Kolkata singer-songwriter on working with Golden Globe-nominated director Payal Kapadia, creating the evocative closing track ‘Imagined Light’ and working with rapper Vedan and singer-songwriter Haniya Nafisa on the song ‘Kisses In The Clouds’
Among the most critically acclaimed Indian films out this year, director Payal Kapadia’s All We Imagine As Light has music composed by Kolkata singer-songwriter Topshe, including a recently released song called “Kisses In The Clouds” featuring Kerala rapper Vedan, singer-songwriter Haniya Nafisa and lyricist Anvar Ali.
Over a Zoom call after the release of the song from the Cannes Grand Prix-winning film (and before All We Imagine As Light earned a Golden Globe nomination for Best Foreign Language Film), Topshe says it’s “been a bit surreal so far” in terms of the reception for his music. “It’s getting a lot of love, a lot of attention and I’m grateful for that,” he adds.

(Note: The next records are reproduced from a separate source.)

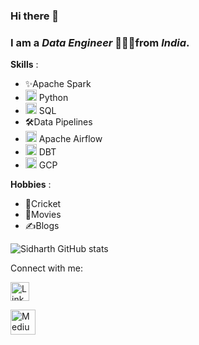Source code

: ### Hi there 👋

<!--
**sidharth1805/sidharth1805** is a ✨ _special_ ✨ repository because its `README.md` (this file) appears on your GitHub profile.

Here are some ideas to get you started:

- 🔭 I’m currently working on ...
- 🌱 I’m currently learning ...
- 👯 I’m looking to collaborate on ...
- 🤔 I’m looking for help with ...
- 💬 Ask me about ...
- 📫 How to reach me: ...
- 😄 Pronouns: ...
- ⚡ Fun fact: ...
-->


### I am a ***Data Engineer*** 👨🏽‍💻from ***India***.

**Skills** : 
- ✨Apache Spark                               
- <img src="https://img.icons8.com/color/1x/python.png"  width="18" height="18"> Python
- <img src="https://img.icons8.com/external-soft-fill-juicy-fish/1x/external-sql-coding-and-development-soft-fill-soft-fill-juicy-fish.png"  width="18" height="18"> SQL
- 🛠Data Pipelines
- <img src="https://encrypted-tbn0.gstatic.com/images?q=tbn:ANd9GcRUwtpCgMK2tp_o0zcHBuS73RQUrQLAsgWncS7im1H629Cr78SH30Yq-N3YGDwvEI_c8Sg&usqp=CAU"  width="18" height="18"> Apache Airflow
- <img src="https://seeklogo.com/images/D/dbt-logo-500AB0BAA7-seeklogo.com.png"  width="18" height="18"> DBT
- <img src="https://img.icons8.com/color/1x/google-cloud-platform.png"  width="18" height="18"> GCP

**Hobbies** : 
- 🏏Cricket &nbsp;&nbsp;&nbsp;&nbsp;&nbsp;&nbsp;&nbsp;&nbsp;&nbsp;&nbsp;&nbsp;&nbsp;&nbsp;&nbsp;&nbsp;&nbsp;&nbsp;&nbsp;&nbsp;&nbsp;&nbsp;&nbsp;&nbsp;&nbsp;&nbsp; 
- 🎥Movies
- ✍️Blogs

![Sidharth GitHub stats](https://github-readme-stats.vercel.app/api?username=sidharth1805&count_private=true&show_icons=true&cache_seconds=20&theme=nightowl)

Connect with me:  

<p align='left'>
    <a href="https://www.linkedin.com/in/sidharth-ramalingam/">
    <img width="30px" alt="LinkedIn" src="https://cdn-icons-png.flaticon.com/512/174/174857.png" />
    </a>
</p>
<p align='left'>
    <a href="https://medium.com/@sidharth.ramalingam">
    <img width="40px" alt="Medium" src="https://user-images.githubusercontent.com/53184702/219987931-5e650abb-558a-4f7c-a272-42d329e7d9cb.png" />
    </a> 
</p>
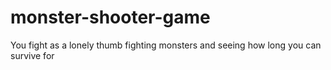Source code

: # monster-shooter-game
You fight as a lonely thumb fighting monsters and seeing how long you can survive for 
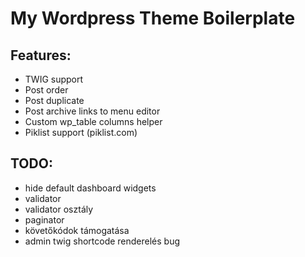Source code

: # My Wordpress Theme Boilerplate

## Features:
* TWIG support
* Post order
* Post duplicate
* Post archive links to menu editor
* Custom wp_table columns helper
* Piklist support (piklist.com)

## TODO:
* hide default dashboard widgets
* validator
* validator osztály
* paginator
* követőkódok támogatása
* admin twig shortcode renderelés bug
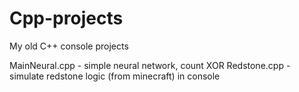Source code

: # Cpp-projects
My old C++ console projects

MainNeural.cpp - simple neural network, count XOR
Redstone.cpp - simulate redstone logic (from minecraft) in console
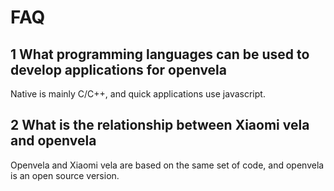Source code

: # FAQ

## 1 What programming languages ​​can be used to develop applications for openvela
Native is mainly C/C++, and quick applications use javascript.

## 2 What is the relationship between Xiaomi vela and openvela
Openvela and Xiaomi vela are based on the same set of code, and openvela is an open source version.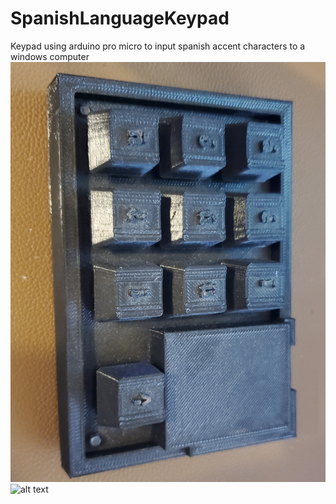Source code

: # SpanishLanguageKeypad
Keypad using arduino pro micro to input spanish accent characters to a windows computer
![alt text](https://github.com/ManuelDJC/SpanishLanguageKeypad/blob/main/IMG_2245.jpg?raw=true)
![alt text](https://github.com/ManuelDJC/SpanishLanguageKeypad/blob/main/IMG_2246.jpg?raw=true)
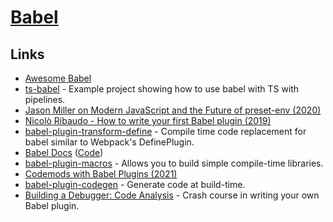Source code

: # [Babel](https://github.com/babel/babel)

## Links

- [Awesome Babel](https://github.com/babel/awesome-babel)
- [ts-babel](https://github.com/andy-hanson/ts-babel) - Example project showing how to use babel with TS with pipelines.
- [Jason Miller on Modern JavaScript and the Future of preset-env (2020)](https://overcast.fm/+S2WFIV_5Y)
- [Nicolò Ribaudo - How to write your first Babel plugin (2019)](https://www.youtube.com/watch?v=UeVq_U5obnE)
- [babel-plugin-transform-define](https://github.com/FormidableLabs/babel-plugin-transform-define) - Compile time code replacement for babel similar to Webpack's DefinePlugin.
- [Babel Docs](https://babeljs.io/docs/en/index.html) ([Code](https://github.com/babel/website))
- [babel-plugin-macros](https://github.com/kentcdodds/babel-plugin-macros) - Allows you to build simple compile-time libraries.
- [Codemods with Babel Plugins (2021)](https://next.egghead.io/learn/javascript/codemods-with-babel-plugins)
- [babel-plugin-codegen](https://github.com/kentcdodds/babel-plugin-codegen) - Generate code at build-time.
- [Building a Debugger: Code Analysis](https://nan.fyi/debugger) - Crash course in writing your own Babel plugin.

A singer-songwriter who has previously released R&B and folk-informed songs like “Sad Boys” in 2020 and “Meant To Be” in 2019, Topshe aka Dhritiman Das had known filmmaker Kapadia for more than a decade and contributed music for her 2021 documentary A Night of Knowing Nothing. He says he knew about All We Imagine As Light from “a long time ago” but had to hard-sell his music composing skills for the project since other names were in contention to be picked.
Topshe – with his synth, guitar and production skills – made a few small pieces of music even before filming began, based off the script. “I would just send three pieces of music one month, then three pieces another month… and say, ‘Hey, if you want to use this, you can try it.’ I think that hard-selling over a few months finally convinced them,” he says.
The composer came aboard All We Imagine As Light just before the shoot started and says it was all new for me, considering he’d only worked on documentary scores and not a feature film. He had a script and no visuals to work with, but took it as a sign to make music and not necessarily be “forced down a direction.” He says, “In fact, a couple of the tracks that were in the film were made without any visual in mind, like the piece where we transition from Bombay to Ratnagiri, and there’s a lot of voiceovers talking about living in Bombay. That was actually a piece I made without any visual, and it was later corrected and adjusted to the visual.”
In addition to Topshe’s melancholic, Eighties electronic-inspired pieces, the film also features music by Ethiopian pianist-composer Emahoy, santoor maestro Pandit Shivkumar Sharma and Haitian guitarist Frantz Casseus, among others. Topshe, for his part, teamed up with whistler Dave Santucci for “Voice of the Wind” and adds plenty of Ebow on other pieces. “I would say the overarching theme of all of these tracks is that they’re very minimal and quite intimate. Even in the film, all the emotions are expressed in a very private way, like the sadness is a private sadness, even the happiness is like an intimate happiness. And so for me and for Payal, I think we were just looking at capturing that,” he says.
Towards the end of the film, there’s a heartwarming, nine-minute instrumental synth-rock/post-rock piece called “Imagined Light.” Topshe says for that one, it was meant to be “big.” He adds, “We thought it should no longer be about an audience connecting privately to a character, but there should be a feeling of the audience being all together, feeling it in the hall or wherever they see [the film].”
It was a fairly quick turnaround time for Topshe, who was tasked with taking a rough version of what we hear in the beginning of “Imagined Light” and making it a song that spreads into the end credits – all before it went to being showcased at Cannes Film Festival.
The composer’s brother Ranabir Das, who’s also a producer on the film, told Topshe had three days’ time. “The whole thing happened so quickly that there was no time to think, and that actually kind of helps the creative process a lot sometimes… I find that with myself a lot of times, my first instinct is actually the best thing. And when I get more time to think, I kind of fuck it up a little bit,” he says with a laugh.
Then, at a different pace, he got to work with Vedan, Haniya Nafisa and Anvar Ali to create a Malayalam song called “Kisses In The Clouds” that employs instrumental music first used in the trailer for All We Imagine As Light. “Our initial idea was to have a song with vocals for the ending,” he says. It was scrapped in favor of “Imagined Light” but when the film was getting a theatrical release after its acclaimed run at film festivals around the world, Topshe felt it was the right time to add a song that’s “not part of the film, but we feel like it’s part of the world of the film.” Working with Ali, Vedan and Nafisa, Topshe says all the artists went “above and beyond for this film.”
After working on All We Imagine As Light, Topshe says he’s “gotten a little more confident” in his own choices. Even though he’s not released any music since the 2021 single “All I Want” with fellow Kolkata producer Philtersoup, he says working with Kapadia has made him trust himself a little more with his choices. He says, “Payal has really shown a lot of belief in me and trusted me to take responsibility for things, and encouraged me to go with my choices […] I will hopefully be releasing a track pretty soon. I do want to ride this wave for myself as well.”